## Task prompt
Your reply should hold every record exactly as given, with no pictures in it.

## Entries provided
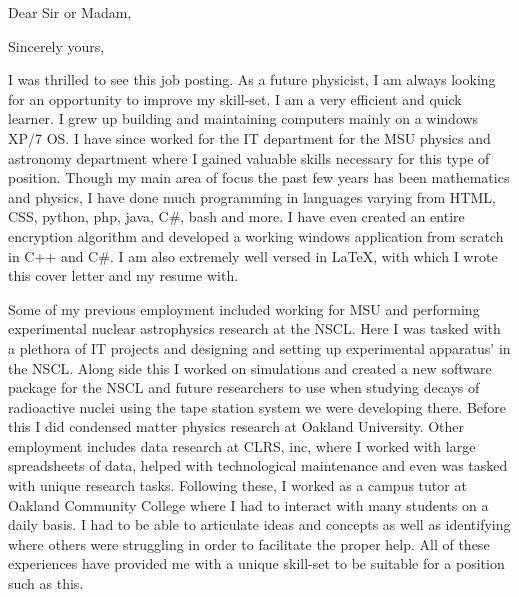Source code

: \documentclass[11pt,a4paper,sans]{moderncv} %
\begin{document}
\makecvtitle 



\date{\today} %
\opening{Dear Sir or Madam,} %

\closing{Sincerely yours,} %

\makelettertitle %

\hspace{1cm} I was thrilled to see this job posting. As a future physicist, I am always looking for an opportunity to improve my skill-set. I am a very efficient and quick learner. I grew up building and maintaining computers mainly on a windows XP/7 OS. I have since worked for the IT department for the MSU physics and astronomy department where I gained valuable skills necessary for this type of position. Though my main area of focus the past few years has been mathematics and physics, I have done much programming in languages varying from HTML, CSS, python, php, java, C\#, bash and more. I have even created an entire encryption algorithm and developed a working windows application from scratch in C++ and C\#. I am also extremely well versed in \LaTeX, with which I wrote this cover letter and my resume with.

\hspace{1cm} Some of my previous employment included working for MSU and performing experimental nuclear astrophysics research at the NSCL. Here I was tasked with a plethora of IT projects and designing and setting up experimental apparatus' in the NSCL. Along side this I worked on simulations and created a new software package for the NSCL and future researchers to use when studying decays of radioactive nuclei using the tape station system we were developing there. Before this I did condensed matter physics research at Oakland University. Other employment includes data research at CLRS, inc, where I worked with large spreadsheets of data, helped with technological maintenance and even was tasked with unique research tasks. Following these, I worked as a campus tutor at Oakland Community College where I had to interact with many students on a daily basis. I had to be able to articulate ideas and concepts as well as identifying where others were struggling in order to facilitate the proper help. All of these experiences have provided me with a unique skill-set to be suitable for a position such as this.
\end{document}
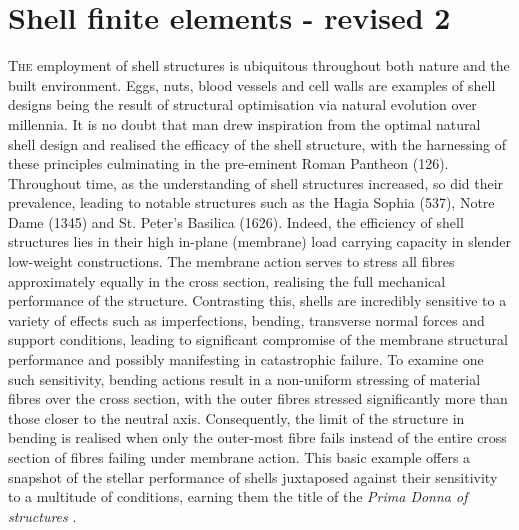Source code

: 



\chapter{Shell finite elements - revised 2}
\label{chap:chapter_2}

\renewcommand{\Thema}{Shell finite elements}

\lettrine[lines=2]{T}{he} employment of shell structures is ubiquitous throughout both nature and the built environment. Eggs, nuts, blood vessels and cell walls are examples of shell designs being the result of structural optimisation via natural evolution over millennia. It is no doubt that man drew inspiration from the optimal natural shell design and realised the efficacy of the shell structure, with the harnessing of these principles culminating in the pre-eminent Roman Pantheon (126).  Throughout time, as the understanding of shell structures increased, so did their prevalence, leading to notable structures such as the Hagia Sophia (537), Notre Dame (1345) and St. Peter's Basilica (1626). Indeed, the efficiency of shell structures lies in their high in-plane (membrane) load carrying capacity in slender low-weight constructions. The membrane action serves to stress all fibres approximately equally in the cross section, realising the full mechanical performance of the structure. Contrasting this, shells are incredibly sensitive to a variety of effects such as imperfections, bending, transverse normal forces and support conditions, leading to significant compromise of the membrane structural performance and possibly manifesting in catastrophic failure. To examine one such sensitivity, bending actions result in a non-uniform stressing of material fibres over the cross section, with the outer fibres stressed significantly more than those closer to the neutral axis. Consequently, the limit of the structure in bending is realised when only the outer-most fibre fails instead of the entire cross section of fibres failing under membrane action. This basic example offers a snapshot of the stellar performance of shells juxtaposed against their sensitivity to a multitude of conditions, earning them the title of the \textit{Prima Donna of structures} \cite{Ram16}.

## Output of the task
Source code

: \documentclass[11pt,a4paper,sans]{moderncv} %
\begin{document}
\makecvtitle 



\date{\today} %
\opening{Dear Sir or Madam,} %

\closing{Sincerely yours,} %

\makelettertitle %

\hspace{1cm} I was thrilled to see this job posting. As a future physicist, I am always looking for an opportunity to improve my skill-set. I am a very efficient and quick learner. I grew up building and maintaining computers mainly on a windows XP/7 OS. I have since worked for the IT department for the MSU physics and astronomy department where I gained valuable skills necessary for this type of position. Though my main area of focus the past few years has been mathematics and physics, I have done much programming in languages varying from HTML, CSS, python, php, java, C\#, bash and more. I have even created an entire encryption algorithm and developed a working windows application from scratch in C++ and C\#. I am also extremely well versed in \LaTeX, with which I wrote this cover letter and my resume with.

\hspace{1cm} Some of my previous employment included working for MSU and performing experimental nuclear astrophysics research at the NSCL. Here I was tasked with a plethora of IT projects and designing and setting up experimental apparatus' in the NSCL. Along side this I worked on simulations and created a new software package for the NSCL and future researchers to use when studying decays of radioactive nuclei using the tape station system we were developing there. Before this I did condensed matter physics research at Oakland University. Other employment includes data research at CLRS, inc, where I worked with large spreadsheets of data, helped with technological maintenance and even was tasked with unique research tasks. Following these, I worked as a campus tutor at Oakland Community College where I had to interact with many students on a daily basis. I had to be able to articulate ideas and concepts as well as identifying where others were struggling in order to facilitate the proper help. All of these experiences have provided me with a unique skill-set to be suitable for a position such as this.
\end{document}
Source code

: 



\chapter{Shell finite elements - revised 2}
\label{chap:chapter_2}

\renewcommand{\Thema}{Shell finite elements}

\lettrine[lines=2]{T}{he} employment of shell structures is ubiquitous throughout both nature and the built environment. Eggs, nuts, blood vessels and cell walls are examples of shell designs being the result of structural optimisation via natural evolution over millennia. It is no doubt that man drew inspiration from the optimal natural shell design and realised the efficacy of the shell structure, with the harnessing of these principles culminating in the pre-eminent Roman Pantheon (126).  Throughout time, as the understanding of shell structures increased, so did their prevalence, leading to notable structures such as the Hagia Sophia (537), Notre Dame (1345) and St. Peter's Basilica (1626). Indeed, the efficiency of shell structures lies in their high in-plane (membrane) load carrying capacity in slender low-weight constructions. The membrane action serves to stress all fibres approximately equally in the cross section, realising the full mechanical performance of the structure. Contrasting this, shells are incredibly sensitive to a variety of effects such as imperfections, bending, transverse normal forces and support conditions, leading to significant compromise of the membrane structural performance and possibly manifesting in catastrophic failure. To examine one such sensitivity, bending actions result in a non-uniform stressing of material fibres over the cross section, with the outer fibres stressed significantly more than those closer to the neutral axis. Consequently, the limit of the structure in bending is realised when only the outer-most fibre fails instead of the entire cross section of fibres failing under membrane action. This basic example offers a snapshot of the stellar performance of shells juxtaposed against their sensitivity to a multitude of conditions, earning them the title of the \textit{Prima Donna of structures} \cite{Ram16}.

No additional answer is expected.